As much as I enjoy social media, it’s not as personal as writing postcards. Sure, we can write the same cute, quippy descriptions of what we’re doing, but social media posts often only flicker across loved ones’ feeds. They lack permanency.
The Connectional Value of Writing Postcards
Postcards aren’t directed at a general audience. They’re not aimed at the entirety of whoever happens to follow you. They’re to a someone or couple of someones who live in the same household. They possess a no-matter-where-I-go-I-ll-always-think-of-you sentiment, worthy of a refrigerator magnet.
As I was galivanting around Europe, I reminded my parents that not only were they on my mind, I’d eventually return home.
For instance, in 1990 I wrote my parents this on the back of a photo of Switzerland’s majestic Jungfrau Joch:
You probably won’t get this until after Scotland and Ireland [where we were meeting them], but writing you postcards is such a ritual that no trip would be complete without it.
From Salzburg, Austria I wrote
Dear Folks: I liked this card so much that I wanted to keep it, so I’m sending it to you.
Though they’re not as ubiquitous as they used to be, you can still pick up a postcard in touristed areas. Last summer, for instance, my husband picked one out to send his mother from Yosemite National Park. Chances were we’d talk to her before she got the postcard, (delayed a bit even further by the fact that we had no idea what postcard postage cost, so we had to go to a post office to find out). Still, he (we) wanted her to know she was on our minds.
I’m not knocking greeting cards. I love getting them. However, postcards offer a space for creativity that greeting cards lack. In other words, by not offering someone else’s prewritten thoughts, writing postcards forces us to say something in our own words. Perhaps not as eloquently. Perhaps not with quite the same biting humor. But it’s our words.
There’s something about writing postcards that lead us to eschew the Miss Manners correctness of
Dear ________, How are you? We are fine. _______ is beautiful.
From Australia started a postcard with:
I had to wait [to write a postcard] until we had some major achievements under our belts—like petting a few of each of these.
From Normandy, where we were traveling with my sister, after listing all the historical and memorial sites we’d seen, I wrote:
So far we’ have been so tired that neither Dana’s snoring nor the alarm clock has disturbed our sleep.
Writing Postcards to Parents
I don’t have access to the postcards that I wrote to friends and cousins, but looking back at the ones Mom and Dad kept with the wisdom of a parent, I see how they would have been reassuring.
Of course, that was in the day before WhatsApp and Facetime. It was the way they knew I was fine. And, there was some self-interest on my part. One I sent while working as an Au-Pair, ended with “Take care of my cat. Love Y’all!”

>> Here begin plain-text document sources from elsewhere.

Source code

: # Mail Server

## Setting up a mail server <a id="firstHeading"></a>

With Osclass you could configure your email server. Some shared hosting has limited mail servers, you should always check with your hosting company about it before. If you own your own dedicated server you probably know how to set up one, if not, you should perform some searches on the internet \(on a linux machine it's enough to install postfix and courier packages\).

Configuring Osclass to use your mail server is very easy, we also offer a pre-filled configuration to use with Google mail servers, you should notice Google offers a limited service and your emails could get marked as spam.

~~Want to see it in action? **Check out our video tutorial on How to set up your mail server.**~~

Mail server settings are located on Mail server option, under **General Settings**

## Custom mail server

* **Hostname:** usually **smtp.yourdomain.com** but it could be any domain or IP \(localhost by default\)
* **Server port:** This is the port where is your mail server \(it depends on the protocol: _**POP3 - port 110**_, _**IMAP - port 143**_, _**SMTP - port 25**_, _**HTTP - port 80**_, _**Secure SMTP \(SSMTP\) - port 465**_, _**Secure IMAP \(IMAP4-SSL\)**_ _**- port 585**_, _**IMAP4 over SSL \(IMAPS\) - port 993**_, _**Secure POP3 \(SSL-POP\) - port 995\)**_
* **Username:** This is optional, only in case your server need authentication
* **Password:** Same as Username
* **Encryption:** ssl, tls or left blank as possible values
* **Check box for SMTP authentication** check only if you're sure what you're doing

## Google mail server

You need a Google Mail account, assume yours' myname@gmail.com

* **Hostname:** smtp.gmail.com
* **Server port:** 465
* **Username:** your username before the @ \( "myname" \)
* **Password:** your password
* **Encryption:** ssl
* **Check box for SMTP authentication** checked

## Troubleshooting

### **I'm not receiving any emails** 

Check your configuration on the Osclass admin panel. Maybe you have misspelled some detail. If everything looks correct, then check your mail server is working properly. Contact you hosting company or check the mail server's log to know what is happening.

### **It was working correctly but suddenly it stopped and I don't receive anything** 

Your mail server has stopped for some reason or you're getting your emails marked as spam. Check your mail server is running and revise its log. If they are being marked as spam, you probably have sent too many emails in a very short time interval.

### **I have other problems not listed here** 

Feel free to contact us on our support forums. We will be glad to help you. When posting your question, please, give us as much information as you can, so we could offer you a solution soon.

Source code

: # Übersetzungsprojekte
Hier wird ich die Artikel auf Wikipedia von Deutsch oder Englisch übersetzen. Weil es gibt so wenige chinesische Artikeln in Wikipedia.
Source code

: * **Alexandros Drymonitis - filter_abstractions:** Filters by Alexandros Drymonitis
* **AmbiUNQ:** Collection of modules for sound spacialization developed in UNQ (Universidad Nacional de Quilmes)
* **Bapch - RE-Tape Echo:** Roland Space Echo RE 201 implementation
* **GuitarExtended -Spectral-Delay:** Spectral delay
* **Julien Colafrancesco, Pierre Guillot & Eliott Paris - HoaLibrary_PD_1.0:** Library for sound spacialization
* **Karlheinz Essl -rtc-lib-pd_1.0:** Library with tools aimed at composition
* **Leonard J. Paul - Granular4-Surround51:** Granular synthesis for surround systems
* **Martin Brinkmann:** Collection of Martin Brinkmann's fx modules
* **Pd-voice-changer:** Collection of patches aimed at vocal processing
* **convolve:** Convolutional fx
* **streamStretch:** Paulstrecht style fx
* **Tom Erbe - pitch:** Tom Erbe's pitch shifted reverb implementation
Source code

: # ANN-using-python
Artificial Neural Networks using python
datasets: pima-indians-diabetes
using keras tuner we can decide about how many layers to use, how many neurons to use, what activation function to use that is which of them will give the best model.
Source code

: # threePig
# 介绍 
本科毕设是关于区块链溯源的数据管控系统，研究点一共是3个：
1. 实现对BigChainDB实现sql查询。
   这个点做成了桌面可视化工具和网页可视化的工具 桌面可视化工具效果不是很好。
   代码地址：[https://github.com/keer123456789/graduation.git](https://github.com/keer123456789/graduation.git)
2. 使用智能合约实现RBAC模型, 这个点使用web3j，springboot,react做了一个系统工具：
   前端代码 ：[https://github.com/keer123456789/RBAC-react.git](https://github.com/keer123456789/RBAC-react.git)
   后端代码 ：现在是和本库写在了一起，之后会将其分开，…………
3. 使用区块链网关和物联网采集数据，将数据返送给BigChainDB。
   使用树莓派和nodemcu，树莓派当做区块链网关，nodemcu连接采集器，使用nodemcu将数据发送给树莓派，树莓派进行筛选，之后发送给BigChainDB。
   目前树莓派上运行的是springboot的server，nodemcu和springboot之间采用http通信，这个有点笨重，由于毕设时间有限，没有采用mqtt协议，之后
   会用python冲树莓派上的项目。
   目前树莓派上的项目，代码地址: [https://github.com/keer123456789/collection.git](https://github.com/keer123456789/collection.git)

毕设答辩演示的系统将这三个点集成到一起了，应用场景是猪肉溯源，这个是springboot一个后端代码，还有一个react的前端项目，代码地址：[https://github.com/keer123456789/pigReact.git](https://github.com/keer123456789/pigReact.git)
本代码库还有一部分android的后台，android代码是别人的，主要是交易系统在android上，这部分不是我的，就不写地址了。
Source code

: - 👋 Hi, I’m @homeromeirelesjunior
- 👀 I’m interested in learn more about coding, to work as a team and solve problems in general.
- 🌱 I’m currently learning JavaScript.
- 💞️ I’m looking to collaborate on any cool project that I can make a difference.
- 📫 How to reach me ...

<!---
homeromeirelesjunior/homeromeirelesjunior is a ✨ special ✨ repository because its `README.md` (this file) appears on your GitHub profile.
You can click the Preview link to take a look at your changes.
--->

The tradition continued as we moved back stateside and were pregnant. (Technically, it was only me, but there was a lot of mutual psychologically preparing each other going on.) From Hawaii I wrote:
Feeling pretty good. Matt says I’ve just slowed down enough that he can keep up.
Try writing postcards the next time you go somewhere cool. (Or warm, or beautiful). If you need ideas on what to say, read Postcrossing’s What should I write on a postcard?
And, if precious postcards from the past are languishing in shoe boxes, try giving them new life. Share via social media or pull out a few fridge magnets.